▶ **Work to be completed**: Transcribe these records exactly, dropping every picture.
[[ Data records, beginning ]]
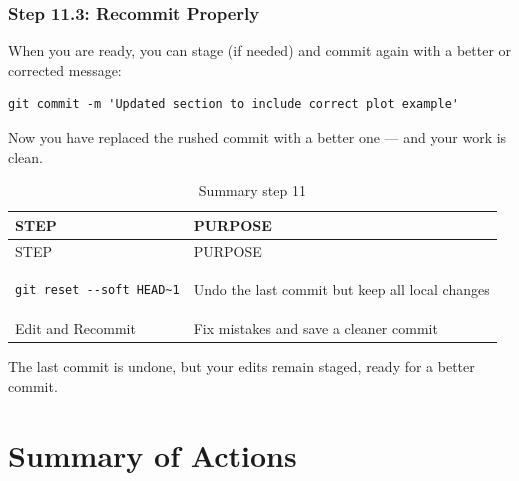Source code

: \documentclass[
  11pt,
  a4paper,
]{article}
\begin{document}
\subsubsection{Step 11.3: Recommit
Properly}\label{step-11.3-recommit-properly}

When you are ready, you can stage (if needed) and commit again with a
better or corrected message:

\begin{verbatim}
git commit -m 'Updated section to include correct plot example'
\end{verbatim}

Now you have replaced the rushed commit with a better one --- and your
work is clean.

\begin{longtable}[]{@{}
  >{\raggedright\arraybackslash}p{}
  >{\raggedright\arraybackslash}p{}@{}}
\caption{Summary step 11}\tabularnewline
\toprule\noalign{}
\begin{minipage}[b]{\linewidth}\raggedright
STEP
\end{minipage} & \begin{minipage}[b]{\linewidth}\raggedright
PURPOSE
\end{minipage} \\
\midrule\noalign{}
\endfirsthead
\toprule\noalign{}
\begin{minipage}[b]{\linewidth}\raggedright
STEP
\end{minipage} & \begin{minipage}[b]{\linewidth}\raggedright
PURPOSE
\end{minipage} \\
\midrule\noalign{}
\endhead
\bottomrule\noalign{}
\endlastfoot
\begin{minipage}[t]{\linewidth}\raggedright
\begin{verbatim}
git reset --soft HEAD~1
\end{verbatim}
\end{minipage} & Undo the last commit but keep all local changes \\
Edit and Recommit & Fix mistakes and save a cleaner commit \\
\end{longtable}

The last commit is undone, but your edits remain staged, ready for a
better commit. \newpage

\section{Summary of Actions}\label{summary-of-actions}
\end{document}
[[ Data records, end ]]
▶ **Result below**:
Source code

: \documentclass[
  11pt,
  a4paper,
]{article}
\begin{document}
\subsubsection{Step 11.3: Recommit
Properly}\label{step-11.3-recommit-properly}

When you are ready, you can stage (if needed) and commit again with a
better or corrected message:

\begin{verbatim}
git commit -m 'Updated section to include correct plot example'
\end{verbatim}

Now you have replaced the rushed commit with a better one --- and your
work is clean.

\begin{longtable}[]{@{}
  >{\raggedright\arraybackslash}p{}
  >{\raggedright\arraybackslash}p{}@{}}
\caption{Summary step 11}\tabularnewline
\toprule\noalign{}
\begin{minipage}[b]{\linewidth}\raggedright
STEP
\end{minipage} & \begin{minipage}[b]{\linewidth}\raggedright
PURPOSE
\end{minipage} \\
\midrule\noalign{}
\endfirsthead
\toprule\noalign{}
\begin{minipage}[b]{\linewidth}\raggedright
STEP
\end{minipage} & \begin{minipage}[b]{\linewidth}\raggedright
PURPOSE
\end{minipage} \\
\midrule\noalign{}
\endhead
\bottomrule\noalign{}
\endlastfoot
\begin{minipage}[t]{\linewidth}\raggedright
\begin{verbatim}
git reset --soft HEAD~1
\end{verbatim}
\end{minipage} & Undo the last commit but keep all local changes \\
Edit and Recommit & Fix mistakes and save a cleaner commit \\
\end{longtable}

The last commit is undone, but your edits remain staged, ready for a
better commit. \newpage

\section{Summary of Actions}\label{summary-of-actions}
\end{document}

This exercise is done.